From the first line to the last, print the records exactly, leaving out the pictures.

[Record extracts — start]

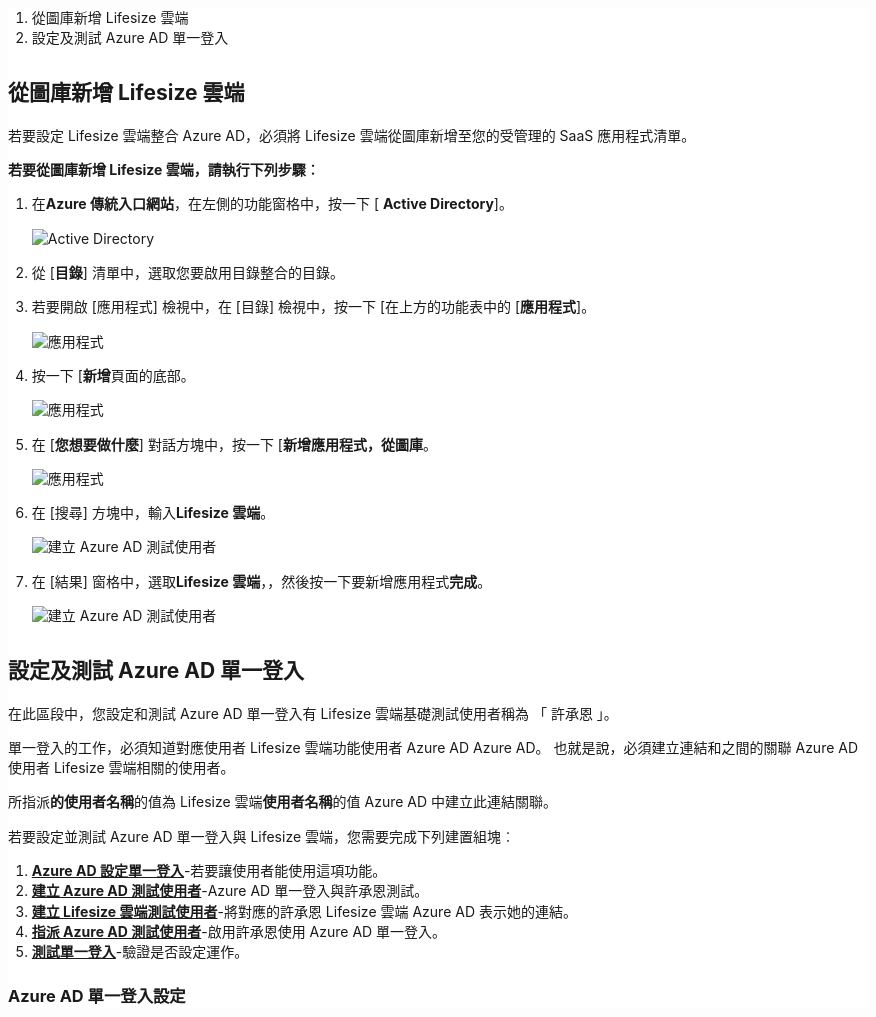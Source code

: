 1. 從圖庫新增 Lifesize 雲端
2. 設定及測試 Azure AD 單一登入


## <a name="adding-lifesize-cloud-from-the-gallery"></a>從圖庫新增 Lifesize 雲端
若要設定 Lifesize 雲端整合 Azure AD，必須將 Lifesize 雲端從圖庫新增至您的受管理的 SaaS 應用程式清單。

**若要從圖庫新增 Lifesize 雲端，請執行下列步驟︰**

1. 在**Azure 傳統入口網站**，在左側的功能窗格中，按一下 [ **Active Directory**]。

    ![Active Directory][1]
2. 從 [**目錄**] 清單中，選取您要啟用目錄整合的目錄。

3. 若要開啟 [應用程式] 檢視中，在 [目錄] 檢視中，按一下 [在上方的功能表中的 [**應用程式**]。

    ![應用程式][2]

4. 按一下 [**新增**頁面的底部。

    ![應用程式][3]

5. 在 [**您想要做什麼**] 對話方塊中，按一下 [**新增應用程式，從圖庫**。

    ![應用程式][4]

6. 在 [搜尋] 方塊中，輸入**Lifesize 雲端**。

    ![建立 Azure AD 測試使用者](./media/active-directory-saas-lifesize-cloud-tutorial/tutorial_lifesizecloud_01.png)

7. 在 [結果] 窗格中，選取**Lifesize 雲端**，，然後按一下要新增應用程式**完成**。

    ![建立 Azure AD 測試使用者](./media/active-directory-saas-lifesize-cloud-tutorial/tutorial_lifesizecloud_02.png)


##  <a name="configuring-and-testing-azure-ad-single-sign-on"></a>設定及測試 Azure AD 單一登入
在此區段中，您設定和測試 Azure AD 單一登入有 Lifesize 雲端基礎測試使用者稱為 「 許承恩 」。

單一登入的工作，必須知道對應使用者 Lifesize 雲端功能使用者 Azure AD Azure AD。 也就是說，必須建立連結和之間的關聯 Azure AD 使用者 Lifesize 雲端相關的使用者。

所指派**的使用者名稱**的值為 Lifesize 雲端**使用者名稱**的值 Azure AD 中建立此連結關聯。

若要設定並測試 Azure AD 單一登入與 Lifesize 雲端，您需要完成下列建置組塊︰

1. **[Azure AD 設定單一登入](#configuring-azure-ad-single-sign-on)**-若要讓使用者能使用這項功能。
2. **[建立 Azure AD 測試使用者](#creating-an-azure-ad-test-user)**-Azure AD 單一登入與許承恩測試。
3. **[建立 Lifesize 雲端測試使用者](#creating-a-lifesize-cloud-test-user)**-將對應的許承恩 Lifesize 雲端 Azure AD 表示她的連結。
4. **[指派 Azure AD 測試使用者](#assigning-the-azure-ad-test-user)**-啟用許承恩使用 Azure AD 單一登入。
5. **[測試單一登入](#testing-single-sign-on)**-驗證是否設定運作。

### <a name="configuring-azure-ad-single-sign-on"></a>Azure AD 單一登入設定


[1]: ./media/active-directory-saas-lifesize-cloud-tutorial/tutorial_general_01.png
[2]: ./media/active-directory-saas-lifesize-cloud-tutorial/tutorial_general_02.png
[3]: ./media/active-directory-saas-lifesize-cloud-tutorial/tutorial_general_03.png
[4]: ./media/active-directory-saas-lifesize-cloud-tutorial/tutorial_general_04.png
[6]: ./media/active-directory-saas-lifesize-cloud-tutorial/tutorial_general_05.png
[10]: ./media/active-directory-saas-lifesize-cloud-tutorial/tutorial_general_06.png
[11]: ./media/active-directory-saas-lifesize-cloud-tutorial/tutorial_general_07.png
[20]: ./media/active-directory-saas-lifesize-cloud-tutorial/tutorial_general_100.png
[200]: ./media/active-directory-saas-lifesize-cloud-tutorial/tutorial_general_200.png
[201]: ./media/active-directory-saas-lifesize-cloud-tutorial/tutorial_general_201.png
[203]: ./media/active-directory-saas-lifesize-cloud-tutorial/tutorial_general_203.png
[204]: ./media/active-directory-saas-lifesize-cloud-tutorial/tutorial_general_204.png
[205]: ./media/active-directory-saas-lifesize-cloud-tutorial/tutorial_general_205.png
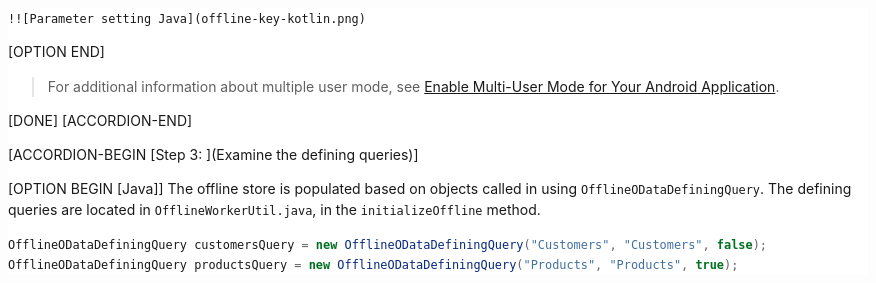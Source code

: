     !![Parameter setting Java](offline-key-kotlin.png)


[OPTION END]

>For additional information about multiple user mode, see [Enable Multi-User Mode for Your Android Application](cp-sdk-android-wizard-app-multiuser).

[DONE]
[ACCORDION-END]

[ACCORDION-BEGIN [Step 3: ](Examine the defining queries)]

[OPTION BEGIN [Java]]
The offline store is populated based on objects called in using `OfflineODataDefiningQuery`. The defining queries are located in `OfflineWorkerUtil.java`, in the `initializeOffline` method.

```Java
OfflineODataDefiningQuery customersQuery = new OfflineODataDefiningQuery("Customers", "Customers", false);
OfflineODataDefiningQuery productsQuery = new OfflineODataDefiningQuery("Products", "Products", true);
```
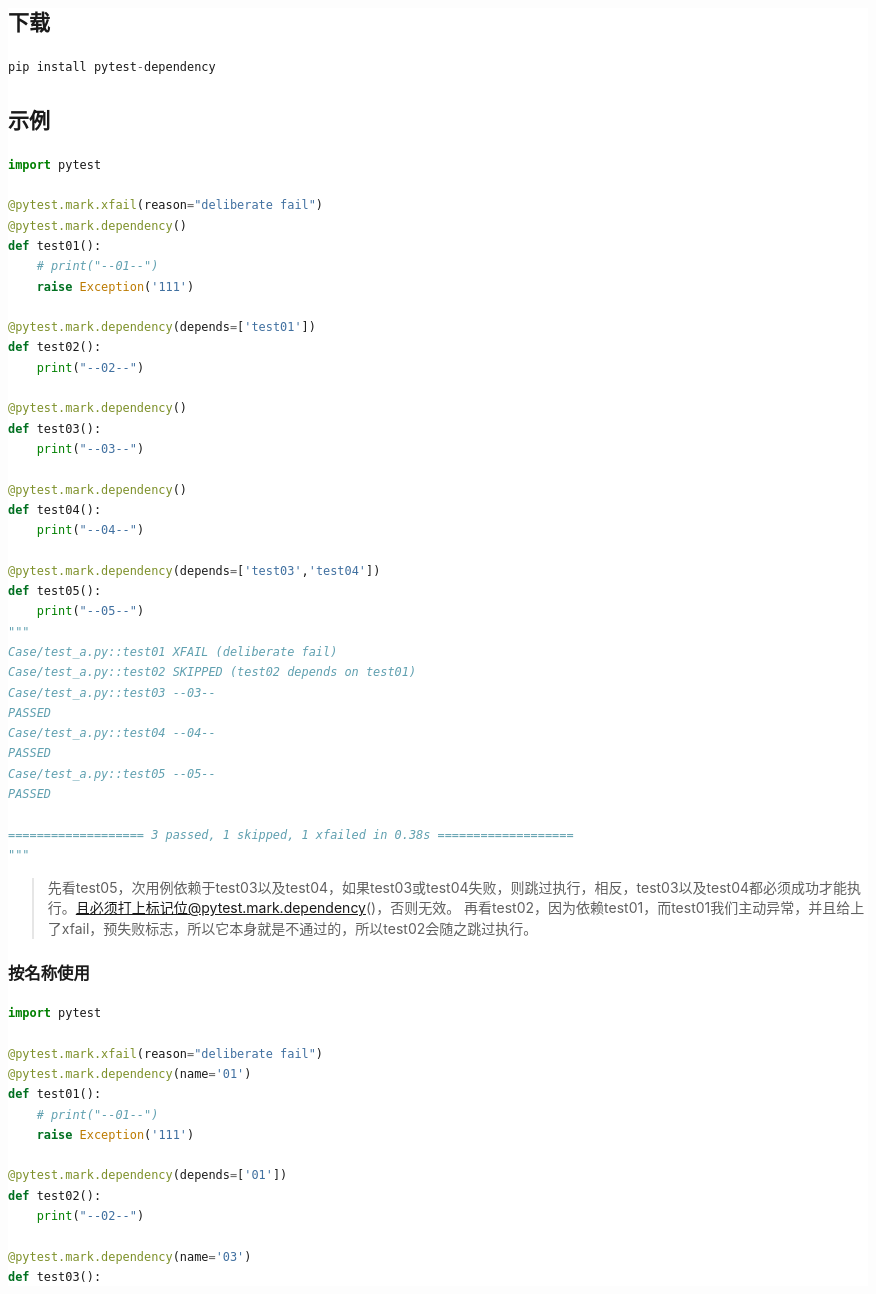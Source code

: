 ## 下载
```python
pip install pytest-dependency
```
## 示例
```python
import pytest

@pytest.mark.xfail(reason="deliberate fail")
@pytest.mark.dependency()
def test01():
    # print("--01--")
    raise Exception('111')

@pytest.mark.dependency(depends=['test01'])
def test02():
    print("--02--")

@pytest.mark.dependency()
def test03():
    print("--03--")

@pytest.mark.dependency()
def test04():
    print("--04--")

@pytest.mark.dependency(depends=['test03','test04'])
def test05():
    print("--05--")
"""
Case/test_a.py::test01 XFAIL (deliberate fail)
Case/test_a.py::test02 SKIPPED (test02 depends on test01)
Case/test_a.py::test03 --03--
PASSED
Case/test_a.py::test04 --04--
PASSED
Case/test_a.py::test05 --05--
PASSED

=================== 3 passed, 1 skipped, 1 xfailed in 0.38s ===================
"""
```
> 先看test05，次用例依赖于test03以及test04，如果test03或test04失败，则跳过执行，相反，test03以及test04都必须成功才能执行。且必须打上标记位@pytest.mark.dependency()，否则无效。
> 再看test02，因为依赖test01，而test01我们主动异常，并且给上了xfail，预失败标志，所以它本身就是不通过的，所以test02会随之跳过执行。

### 按名称使用
```python
import pytest

@pytest.mark.xfail(reason="deliberate fail")
@pytest.mark.dependency(name='01')
def test01():
    # print("--01--")
    raise Exception('111')

@pytest.mark.dependency(depends=['01'])
def test02():
    print("--02--")

@pytest.mark.dependency(name='03')
def test03():
```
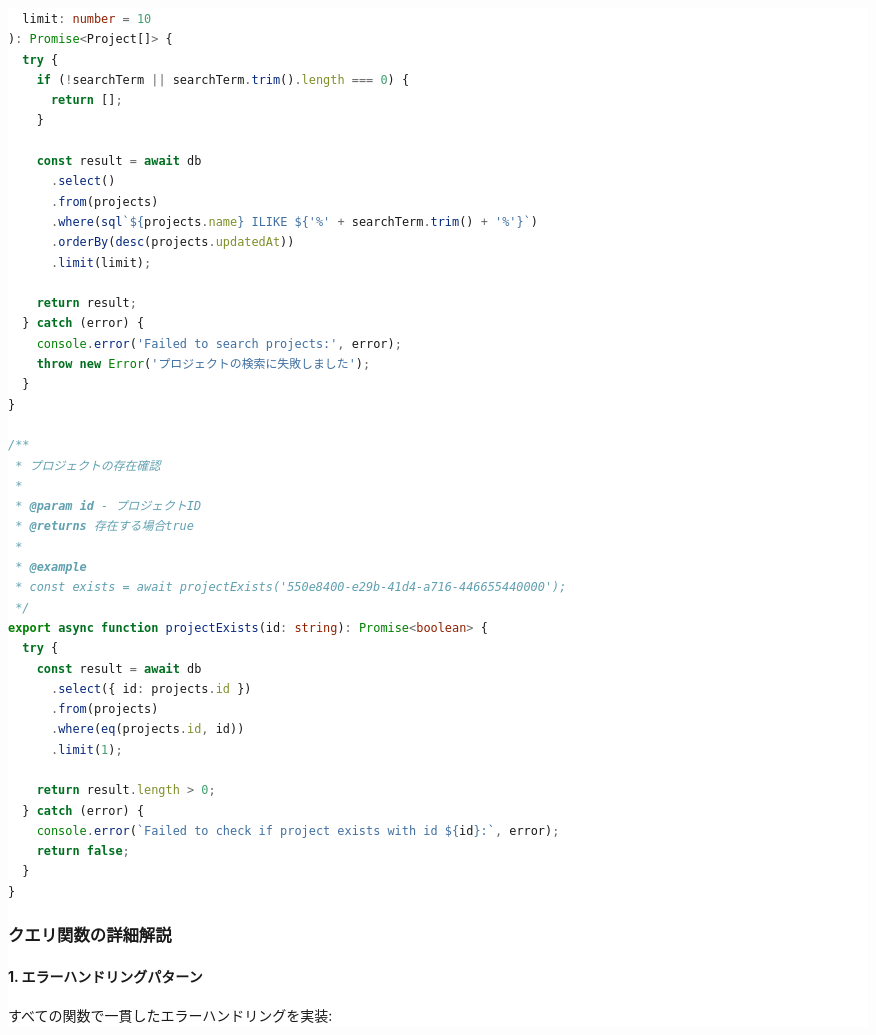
 ```typescript
  limit: number = 10
): Promise<Project[]> {
  try {
    if (!searchTerm || searchTerm.trim().length === 0) {
      return [];
    }

    const result = await db
      .select()
      .from(projects)
      .where(sql`${projects.name} ILIKE ${'%' + searchTerm.trim() + '%'}`)
      .orderBy(desc(projects.updatedAt))
      .limit(limit);

    return result;
  } catch (error) {
    console.error('Failed to search projects:', error);
    throw new Error('プロジェクトの検索に失敗しました');
  }
}

/**
 * プロジェクトの存在確認
 *
 * @param id - プロジェクトID
 * @returns 存在する場合true
 *
 * @example
 * const exists = await projectExists('550e8400-e29b-41d4-a716-446655440000');
 */
export async function projectExists(id: string): Promise<boolean> {
  try {
    const result = await db
      .select({ id: projects.id })
      .from(projects)
      .where(eq(projects.id, id))
      .limit(1);

    return result.length > 0;
  } catch (error) {
    console.error(`Failed to check if project exists with id ${id}:`, error);
    return false;
  }
}
```

### クエリ関数の詳細解説

#### 1. **エラーハンドリングパターン**

すべての関数で一貫したエラーハンドリングを実装:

[Record extracts — finish]

**Reply to the task**
Source code

: 1. 從圖庫新增 Lifesize 雲端
2. 設定及測試 Azure AD 單一登入


## <a name="adding-lifesize-cloud-from-the-gallery"></a>從圖庫新增 Lifesize 雲端
若要設定 Lifesize 雲端整合 Azure AD，必須將 Lifesize 雲端從圖庫新增至您的受管理的 SaaS 應用程式清單。

**若要從圖庫新增 Lifesize 雲端，請執行下列步驟︰**

1. 在**Azure 傳統入口網站**，在左側的功能窗格中，按一下 [ **Active Directory**]。

    ![Active Directory][1]
2. 從 [**目錄**] 清單中，選取您要啟用目錄整合的目錄。

3. 若要開啟 [應用程式] 檢視中，在 [目錄] 檢視中，按一下 [在上方的功能表中的 [**應用程式**]。

    ![應用程式][2]

4. 按一下 [**新增**頁面的底部。

    ![應用程式][3]

5. 在 [**您想要做什麼**] 對話方塊中，按一下 [**新增應用程式，從圖庫**。

    ![應用程式][4]

6. 在 [搜尋] 方塊中，輸入**Lifesize 雲端**。

    ![建立 Azure AD 測試使用者](./media/active-directory-saas-lifesize-cloud-tutorial/tutorial_lifesizecloud_01.png)

7. 在 [結果] 窗格中，選取**Lifesize 雲端**，，然後按一下要新增應用程式**完成**。

    ![建立 Azure AD 測試使用者](./media/active-directory-saas-lifesize-cloud-tutorial/tutorial_lifesizecloud_02.png)


##  <a name="configuring-and-testing-azure-ad-single-sign-on"></a>設定及測試 Azure AD 單一登入
在此區段中，您設定和測試 Azure AD 單一登入有 Lifesize 雲端基礎測試使用者稱為 「 許承恩 」。

單一登入的工作，必須知道對應使用者 Lifesize 雲端功能使用者 Azure AD Azure AD。 也就是說，必須建立連結和之間的關聯 Azure AD 使用者 Lifesize 雲端相關的使用者。

所指派**的使用者名稱**的值為 Lifesize 雲端**使用者名稱**的值 Azure AD 中建立此連結關聯。

若要設定並測試 Azure AD 單一登入與 Lifesize 雲端，您需要完成下列建置組塊︰

1. **[Azure AD 設定單一登入](#configuring-azure-ad-single-sign-on)**-若要讓使用者能使用這項功能。
2. **[建立 Azure AD 測試使用者](#creating-an-azure-ad-test-user)**-Azure AD 單一登入與許承恩測試。
3. **[建立 Lifesize 雲端測試使用者](#creating-a-lifesize-cloud-test-user)**-將對應的許承恩 Lifesize 雲端 Azure AD 表示她的連結。
4. **[指派 Azure AD 測試使用者](#assigning-the-azure-ad-test-user)**-啟用許承恩使用 Azure AD 單一登入。
5. **[測試單一登入](#testing-single-sign-on)**-驗證是否設定運作。

### <a name="configuring-azure-ad-single-sign-on"></a>Azure AD 單一登入設定


[1]: ./media/active-directory-saas-lifesize-cloud-tutorial/tutorial_general_01.png
[2]: ./media/active-directory-saas-lifesize-cloud-tutorial/tutorial_general_02.png
[3]: ./media/active-directory-saas-lifesize-cloud-tutorial/tutorial_general_03.png
[4]: ./media/active-directory-saas-lifesize-cloud-tutorial/tutorial_general_04.png
[6]: ./media/active-directory-saas-lifesize-cloud-tutorial/tutorial_general_05.png
[10]: ./media/active-directory-saas-lifesize-cloud-tutorial/tutorial_general_06.png
[11]: ./media/active-directory-saas-lifesize-cloud-tutorial/tutorial_general_07.png
[20]: ./media/active-directory-saas-lifesize-cloud-tutorial/tutorial_general_100.png
[200]: ./media/active-directory-saas-lifesize-cloud-tutorial/tutorial_general_200.png
[201]: ./media/active-directory-saas-lifesize-cloud-tutorial/tutorial_general_201.png
[203]: ./media/active-directory-saas-lifesize-cloud-tutorial/tutorial_general_203.png
[204]: ./media/active-directory-saas-lifesize-cloud-tutorial/tutorial_general_204.png
[205]: ./media/active-directory-saas-lifesize-cloud-tutorial/tutorial_general_205.png
Source code

:     !![Parameter setting Java](offline-key-kotlin.png)


[OPTION END]

>For additional information about multiple user mode, see [Enable Multi-User Mode for Your Android Application](cp-sdk-android-wizard-app-multiuser).

[DONE]
[ACCORDION-END]

[ACCORDION-BEGIN [Step 3: ](Examine the defining queries)]

[OPTION BEGIN [Java]]
The offline store is populated based on objects called in using `OfflineODataDefiningQuery`. The defining queries are located in `OfflineWorkerUtil.java`, in the `initializeOffline` method.

```Java
OfflineODataDefiningQuery customersQuery = new OfflineODataDefiningQuery("Customers", "Customers", false);
OfflineODataDefiningQuery productsQuery = new OfflineODataDefiningQuery("Products", "Products", true);
```
Source code

: ## 下载
```python
pip install pytest-dependency
```
## 示例
```python
import pytest

@pytest.mark.xfail(reason="deliberate fail")
@pytest.mark.dependency()
def test01():
    # print("--01--")
    raise Exception('111')

@pytest.mark.dependency(depends=['test01'])
def test02():
    print("--02--")

@pytest.mark.dependency()
def test03():
    print("--03--")

@pytest.mark.dependency()
def test04():
    print("--04--")

@pytest.mark.dependency(depends=['test03','test04'])
def test05():
    print("--05--")
"""
Case/test_a.py::test01 XFAIL (deliberate fail)
Case/test_a.py::test02 SKIPPED (test02 depends on test01)
Case/test_a.py::test03 --03--
PASSED
Case/test_a.py::test04 --04--
PASSED
Case/test_a.py::test05 --05--
PASSED

=================== 3 passed, 1 skipped, 1 xfailed in 0.38s ===================
"""
```
> 先看test05，次用例依赖于test03以及test04，如果test03或test04失败，则跳过执行，相反，test03以及test04都必须成功才能执行。且必须打上标记位@pytest.mark.dependency()，否则无效。
> 再看test02，因为依赖test01，而test01我们主动异常，并且给上了xfail，预失败标志，所以它本身就是不通过的，所以test02会随之跳过执行。

### 按名称使用
```python
import pytest

@pytest.mark.xfail(reason="deliberate fail")
@pytest.mark.dependency(name='01')
def test01():
    # print("--01--")
    raise Exception('111')

@pytest.mark.dependency(depends=['01'])
def test02():
    print("--02--")

@pytest.mark.dependency(name='03')
def test03():
```
 ```typescript
  limit: number = 10
): Promise<Project[]> {
  try {
    if (!searchTerm || searchTerm.trim().length === 0) {
      return [];
    }

    const result = await db
      .select()
      .from(projects)
      .where(sql`${projects.name} ILIKE ${'%' + searchTerm.trim() + '%'}`)
      .orderBy(desc(projects.updatedAt))
      .limit(limit);

    return result;
  } catch (error) {
    console.error('Failed to search projects:', error);
    throw new Error('プロジェクトの検索に失敗しました');
  }
}

/**
 * プロジェクトの存在確認
 *
 * @param id - プロジェクトID
 * @returns 存在する場合true
 *
 * @example
 * const exists = await projectExists('550e8400-e29b-41d4-a716-446655440000');
 */
export async function projectExists(id: string): Promise<boolean> {
  try {
    const result = await db
      .select({ id: projects.id })
      .from(projects)
      .where(eq(projects.id, id))
      .limit(1);

    return result.length > 0;
  } catch (error) {
    console.error(`Failed to check if project exists with id ${id}:`, error);
    return false;
  }
}
```

### クエリ関数の詳細解説

#### 1. **エラーハンドリングパターン**

すべての関数で一貫したエラーハンドリングを実装:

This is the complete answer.